• _Your goal_
When you find the line with "#### Template Generation Failures" among the records below, reproduce it and each line after it exactly, ending with the line with "#### Missing Files".

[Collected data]
■ ■ ■ ■ ■
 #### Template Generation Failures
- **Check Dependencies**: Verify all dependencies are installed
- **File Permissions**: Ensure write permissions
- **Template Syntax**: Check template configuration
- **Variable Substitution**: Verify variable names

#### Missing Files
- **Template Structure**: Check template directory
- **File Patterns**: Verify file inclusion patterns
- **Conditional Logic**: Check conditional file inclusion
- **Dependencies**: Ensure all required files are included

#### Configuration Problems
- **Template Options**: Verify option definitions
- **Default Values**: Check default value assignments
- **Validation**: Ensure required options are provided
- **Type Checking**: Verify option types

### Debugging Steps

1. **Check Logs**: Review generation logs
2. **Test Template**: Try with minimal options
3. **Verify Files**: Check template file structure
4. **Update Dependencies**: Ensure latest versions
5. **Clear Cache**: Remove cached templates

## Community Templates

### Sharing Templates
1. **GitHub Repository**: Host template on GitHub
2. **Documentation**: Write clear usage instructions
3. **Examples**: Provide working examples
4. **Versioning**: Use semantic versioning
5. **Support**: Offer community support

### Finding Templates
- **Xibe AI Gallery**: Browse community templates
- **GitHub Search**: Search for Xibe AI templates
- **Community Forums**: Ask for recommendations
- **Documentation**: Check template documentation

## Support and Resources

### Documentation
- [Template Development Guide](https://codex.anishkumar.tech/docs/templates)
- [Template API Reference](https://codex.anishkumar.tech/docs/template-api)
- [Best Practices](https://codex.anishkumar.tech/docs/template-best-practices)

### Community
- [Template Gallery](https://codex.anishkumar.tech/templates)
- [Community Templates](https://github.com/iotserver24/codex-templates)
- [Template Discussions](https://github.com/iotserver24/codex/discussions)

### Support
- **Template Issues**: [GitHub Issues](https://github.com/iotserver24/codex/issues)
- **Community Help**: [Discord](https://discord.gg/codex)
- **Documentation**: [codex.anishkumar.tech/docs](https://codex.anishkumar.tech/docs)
■ ■ ■ ■ ■
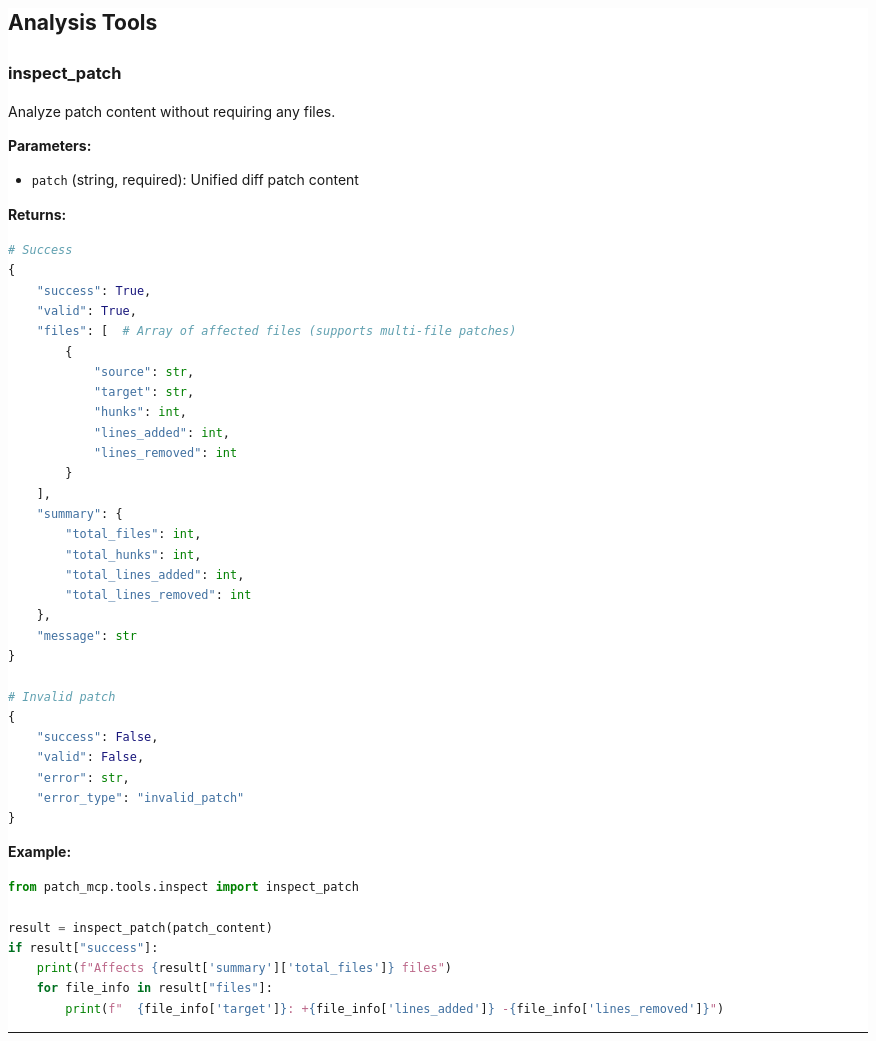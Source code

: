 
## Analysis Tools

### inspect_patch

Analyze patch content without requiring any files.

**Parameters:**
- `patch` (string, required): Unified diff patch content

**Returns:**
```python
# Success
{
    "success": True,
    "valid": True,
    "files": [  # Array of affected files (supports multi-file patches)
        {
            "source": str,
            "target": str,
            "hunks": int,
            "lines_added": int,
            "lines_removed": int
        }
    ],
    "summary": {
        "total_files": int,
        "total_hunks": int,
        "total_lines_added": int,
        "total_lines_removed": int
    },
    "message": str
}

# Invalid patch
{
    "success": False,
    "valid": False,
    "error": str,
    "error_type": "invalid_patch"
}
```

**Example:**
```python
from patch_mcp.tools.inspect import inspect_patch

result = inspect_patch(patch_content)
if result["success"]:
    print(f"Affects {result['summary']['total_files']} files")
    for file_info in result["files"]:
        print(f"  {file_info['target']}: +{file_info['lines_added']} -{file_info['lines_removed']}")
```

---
■ ■ ■ ■ ■
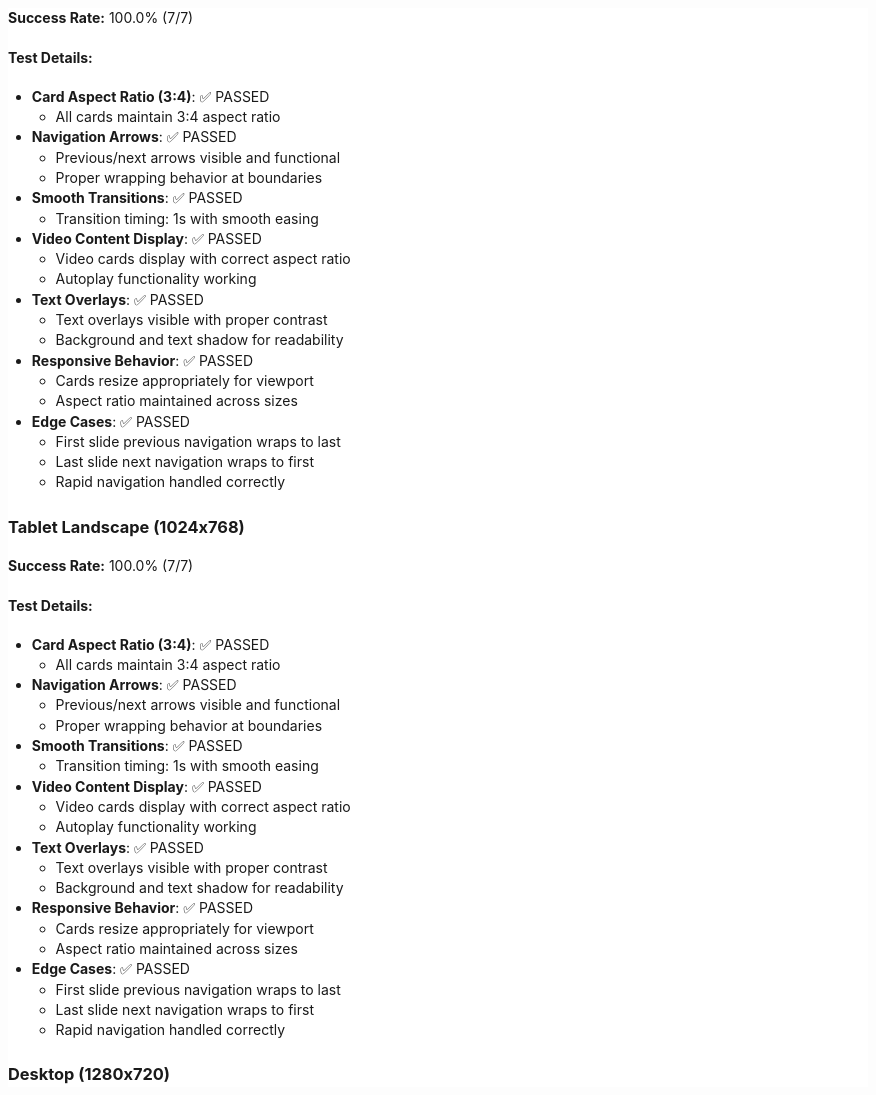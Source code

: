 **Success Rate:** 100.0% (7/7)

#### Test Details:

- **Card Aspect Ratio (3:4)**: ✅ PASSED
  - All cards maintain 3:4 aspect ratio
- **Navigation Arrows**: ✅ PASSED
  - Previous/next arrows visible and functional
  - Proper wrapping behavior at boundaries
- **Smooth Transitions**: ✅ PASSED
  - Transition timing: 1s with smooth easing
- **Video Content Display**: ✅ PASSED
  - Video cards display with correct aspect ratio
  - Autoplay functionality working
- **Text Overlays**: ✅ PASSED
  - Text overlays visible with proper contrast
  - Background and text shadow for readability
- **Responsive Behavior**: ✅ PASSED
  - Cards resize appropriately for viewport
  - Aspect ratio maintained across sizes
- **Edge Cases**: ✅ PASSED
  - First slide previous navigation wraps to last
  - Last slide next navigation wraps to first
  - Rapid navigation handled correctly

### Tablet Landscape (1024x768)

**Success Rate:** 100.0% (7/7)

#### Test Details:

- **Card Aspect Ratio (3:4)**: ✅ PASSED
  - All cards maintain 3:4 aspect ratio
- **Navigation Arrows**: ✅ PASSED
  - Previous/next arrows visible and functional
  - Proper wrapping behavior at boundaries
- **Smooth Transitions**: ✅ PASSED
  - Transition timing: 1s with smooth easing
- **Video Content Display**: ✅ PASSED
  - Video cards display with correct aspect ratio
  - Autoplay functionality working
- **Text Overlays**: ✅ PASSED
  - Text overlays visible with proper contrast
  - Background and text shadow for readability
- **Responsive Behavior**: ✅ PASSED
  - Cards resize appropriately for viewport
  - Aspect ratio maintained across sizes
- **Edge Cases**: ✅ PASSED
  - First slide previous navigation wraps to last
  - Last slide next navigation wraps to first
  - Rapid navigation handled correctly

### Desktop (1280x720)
■ ■ ■ ■ ■
• _Exercise result_
 #### Template Generation Failures
- **Check Dependencies**: Verify all dependencies are installed
- **File Permissions**: Ensure write permissions
- **Template Syntax**: Check template configuration
- **Variable Substitution**: Verify variable names

#### Missing Files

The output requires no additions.